Image not available in HTML version

   At the same time, it is important to realize that, in fact, Meiss’s theory did not rely exclusively on the Black Death, that is, on a single disaster. Rather, it analyzed a cultural and artistic response to a cumulative pattern of several disasters that occurred within a short time of one another. In the section titled “The Two Cities at Mid Century,” Meiss detailed a series of economic and political crises that occurred in Florence and Siena beginning in the 1340s as well as changes in the economic, social, and political structures of those societies that took place as either direct or indirect consequences of the plague.1 It is nevertheless easy to understand why these nuances played only a minimal role in most evaluations of Meiss’s theory. The very structure of the book conduces to such a reading. Despite his acknowledgment of other factors, Meiss devoted the greatest proportion of space and discussion to the plague and spiritual crisis. Furthermore, he interpreted the style of most postplague art as fundamentally conservative and abstract in character. Only a few scattered comments address other stylistic trends or explanations. Consequently it is the idea of the Black Death as the cause of a reactionary approach to art that has been Meiss’s principal legacy. Aided by new information and interpretative strategies, recent scholarship has moved from a critique of that notion and begun to offer fundamentally new visions of trecento art. As a context for understanding that scholarship, as well as the ideas presented in this book, this chapter analyzes the origins of Meiss’s paradigmatic theory, its underlying premises, and its scholarly reception.

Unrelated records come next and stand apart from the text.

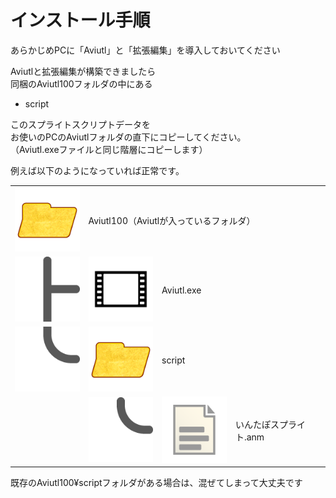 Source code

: # インストール手順

あらかじめPCに「Aviutl」と「拡張編集」を導入しておいてください

Aviutlと拡張編集が構築できましたら  
同梱のAviutl100フォルダの中にある

- script

このスプライトスクリプトデータを  
お使いのPCのAviutlフォルダの直下にコピーしてください。  
（Aviutl.exeファイルと同じ階層にコピーします）

例えば以下のようになっていれば正常です。

<table class="file-tree">
  <tbody>
    <tr>
      <td class="file-tree-icon-cell"><img src="img/icon_folder.png"></td>
      <td colspan="3">Aviutl100（Aviutlが入っているフォルダ）</td>
    </tr>
    <tr>
      <td class="file-tree-line-cell"><img src="img/icon_treeline_t_rre.png"></td>
      <td class="file-tree-icon-cell"><img src="img/icon_aviutl.png"></td>
      <td colspan="2">Aviutl.exe</td>
    </tr>
    <tr>
      <td class="file-tree-line-cell"><img src="img/icon_treeline_corner_er.png"></td>
      <td class="file-tree-icon-cell"><img src="img/icon_folder.png"></td>
      <td colspan="2">script</td>
    </tr>
    <tr>
      <td></td>
      <td class="file-tree-line-cell"><img src="img/icon_treeline_corner_rr.png"></td>
      <td class="file-tree-icon-cell"><img src="img/icon_paper.png"></td>
      <td>いんたぽスプライト.anm</td>
    </tr>
  </tbody>
</table>

既存のAviutl100&yen;scriptフォルダがある場合は、混ぜてしまって大丈夫です
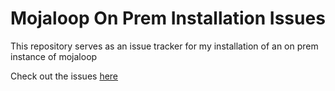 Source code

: # Mojaloop On Prem Installation Issues 

This repository serves as an issue tracker for my installation of an on prem instance of mojaloop

Check out the issues [here](https://github.com/elijah0kello/ml-issues/issues)
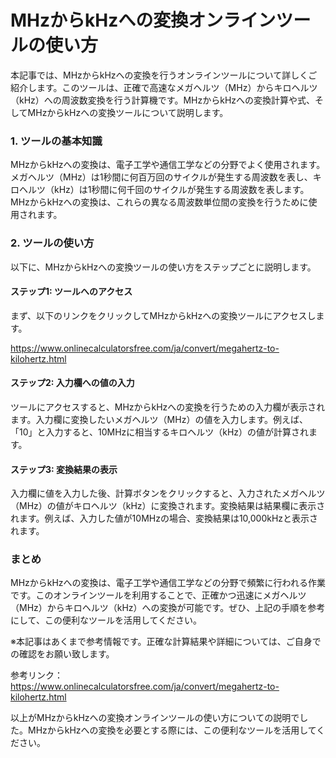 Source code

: MHzからkHzへの変換オンラインツールの使い方
========================

本記事では、MHzからkHzへの変換を行うオンラインツールについて詳しくご紹介します。このツールは、正確で高速なメガヘルツ（MHz）からキロヘルツ（kHz）への周波数変換を行う計算機です。MHzからkHzへの変換計算や式、そしてMHzからkHzへの変換ツールについて説明します。

### 1. ツールの基本知識

MHzからkHzへの変換は、電子工学や通信工学などの分野でよく使用されます。メガヘルツ（MHz）は1秒間に何百万回のサイクルが発生する周波数を表し、キロヘルツ（kHz）は1秒間に何千回のサイクルが発生する周波数を表します。MHzからkHzへの変換は、これらの異なる周波数単位間の変換を行うために使用されます。

### 2. ツールの使い方

以下に、MHzからkHzへの変換ツールの使い方をステップごとに説明します。

#### ステップ1: ツールへのアクセス

まず、以下のリンクをクリックしてMHzからkHzへの変換ツールにアクセスします。

<https://www.onlinecalculatorsfree.com/ja/convert/megahertz-to-kilohertz.html>

#### ステップ2: 入力欄への値の入力

ツールにアクセスすると、MHzからkHzへの変換を行うための入力欄が表示されます。入力欄に変換したいメガヘルツ（MHz）の値を入力します。例えば、「10」と入力すると、10MHzに相当するキロヘルツ（kHz）の値が計算されます。

#### ステップ3: 変換結果の表示

入力欄に値を入力した後、計算ボタンをクリックすると、入力されたメガヘルツ（MHz）の値がキロヘルツ（kHz）に変換されます。変換結果は結果欄に表示されます。例えば、入力した値が10MHzの場合、変換結果は10,000kHzと表示されます。

### まとめ

MHzからkHzへの変換は、電子工学や通信工学などの分野で頻繁に行われる作業です。このオンラインツールを利用することで、正確かつ迅速にメガヘルツ（MHz）からキロヘルツ（kHz）への変換が可能です。ぜひ、上記の手順を参考にして、この便利なツールを活用してください。

※本記事はあくまで参考情報です。正確な計算結果や詳細については、ご自身での確認をお願い致します。

参考リンク：  
<https://www.onlinecalculatorsfree.com/ja/convert/megahertz-to-kilohertz.html>

以上がMHzからkHzへの変換オンラインツールの使い方についての説明でした。MHzからkHzへの変換を必要とする際には、この便利なツールを活用してください。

THE MAKING OF A PARADIGM: THE ORIGINS AND SOURCES OF MEISS’S BLACK DEATH THEORY

As background for analyzing Meiss’s theory itself, it is useful to briefly explore its formative influences. Only H. W van Os has so far raised these issues.2 Noting that Meiss’s book was published in 1951, van Os perceptively suggested a link between Meiss’s thinking about the Black Death and his experiences of World War Ⅱ and Abstract Expressionist art. These two major events undoubtedly did contribute to Meiss’s outlook in ways that are further examined in the following subsections. In addition, Meiss’s earlier experiences, particularly during the 1930s, when he actually formulated much of his Black Death theory, are also considered.